Configurational vs. isotopic effect on gas phase reactivity of chiral tetra-amide macrocycle/nucleoside complexes

The enantioselective interactions between chiral tetra-amidic receptors and nucleosides have been investigated by the ESI-IT-MS and ESI-FT-ICR-MS methodologies. Configurational effects on the CID fragmentation of diastereomeric [MH2•H•A]+ aggregates (A=2'-deoxycytidine dC, citarabine (ara-C) were found to be mostly offset by isotope effect in [SX2•H•A]+ (X=H, D) differently from the results obtained on the analogues (A=cytidine C and gemcitabine G). This result points the involvement of two different nucleoside/tetraamide isoforms. The structural differences of the [MH2•H•A]+ (A=C and G) complexes vs. the [MH2•H•A]+ (dC and ara-C) onesis fully confirmed by the kinetics of their uptake of the 2-aminobutane enantiomers, measured byFT-ICR mass spectrometry.
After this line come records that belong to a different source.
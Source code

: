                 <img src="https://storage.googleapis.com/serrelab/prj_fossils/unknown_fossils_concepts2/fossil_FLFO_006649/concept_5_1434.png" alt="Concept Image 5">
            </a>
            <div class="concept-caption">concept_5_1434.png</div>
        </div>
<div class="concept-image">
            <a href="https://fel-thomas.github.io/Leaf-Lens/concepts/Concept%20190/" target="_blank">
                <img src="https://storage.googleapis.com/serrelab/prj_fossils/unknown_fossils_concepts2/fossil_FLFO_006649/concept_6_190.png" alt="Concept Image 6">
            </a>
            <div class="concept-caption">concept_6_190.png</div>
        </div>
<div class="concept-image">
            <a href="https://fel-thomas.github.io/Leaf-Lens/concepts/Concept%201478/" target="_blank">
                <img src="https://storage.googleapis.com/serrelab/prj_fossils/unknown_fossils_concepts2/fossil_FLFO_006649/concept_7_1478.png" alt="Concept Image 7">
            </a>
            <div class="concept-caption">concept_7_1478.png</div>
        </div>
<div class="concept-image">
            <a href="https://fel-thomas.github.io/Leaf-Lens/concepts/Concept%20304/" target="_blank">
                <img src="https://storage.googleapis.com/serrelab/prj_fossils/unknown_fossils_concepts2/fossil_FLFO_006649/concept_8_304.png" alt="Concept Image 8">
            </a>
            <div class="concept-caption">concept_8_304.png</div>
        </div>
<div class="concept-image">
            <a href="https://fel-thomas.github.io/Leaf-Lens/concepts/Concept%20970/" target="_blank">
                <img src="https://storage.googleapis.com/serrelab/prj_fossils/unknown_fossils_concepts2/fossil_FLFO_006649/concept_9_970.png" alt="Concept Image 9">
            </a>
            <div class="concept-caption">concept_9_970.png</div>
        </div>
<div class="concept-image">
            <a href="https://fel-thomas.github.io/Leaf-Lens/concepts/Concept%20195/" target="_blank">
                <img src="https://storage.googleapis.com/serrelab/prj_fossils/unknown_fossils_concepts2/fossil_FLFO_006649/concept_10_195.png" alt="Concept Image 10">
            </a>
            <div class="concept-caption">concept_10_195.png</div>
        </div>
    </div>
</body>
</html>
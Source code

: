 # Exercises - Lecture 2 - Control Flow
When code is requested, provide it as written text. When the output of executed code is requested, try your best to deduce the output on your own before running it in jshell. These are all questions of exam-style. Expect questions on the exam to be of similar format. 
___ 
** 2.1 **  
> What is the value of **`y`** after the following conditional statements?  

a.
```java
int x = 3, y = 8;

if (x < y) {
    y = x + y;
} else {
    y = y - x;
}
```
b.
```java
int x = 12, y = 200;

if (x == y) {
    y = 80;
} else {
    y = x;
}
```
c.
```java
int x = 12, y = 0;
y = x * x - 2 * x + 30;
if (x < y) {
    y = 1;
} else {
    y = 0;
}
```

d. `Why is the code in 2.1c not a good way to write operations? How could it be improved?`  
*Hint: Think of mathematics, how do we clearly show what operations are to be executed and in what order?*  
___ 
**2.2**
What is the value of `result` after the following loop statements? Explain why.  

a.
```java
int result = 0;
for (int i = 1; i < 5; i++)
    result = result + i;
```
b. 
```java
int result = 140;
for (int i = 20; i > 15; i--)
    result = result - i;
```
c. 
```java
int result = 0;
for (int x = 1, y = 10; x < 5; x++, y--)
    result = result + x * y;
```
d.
Indeed, uptake of the 2-aminobutane enantiomers by [MHn•H•A]+ (n=1,2; A=dC and ara-C) complexes is reversible, while that by [MHn•H•A]+(n=1,2; A=C and G) is not. The most encouraging result concerning the measured fragmentation and kinetic differences between C and ara-C, that are just epimers, indicates the possibility to subtly modulate the non-covalent drug/receptor interactions, through the electronic properties of the 2'-substituent on the nucleoside furanose ring, and furthermore on its three-dimensional position.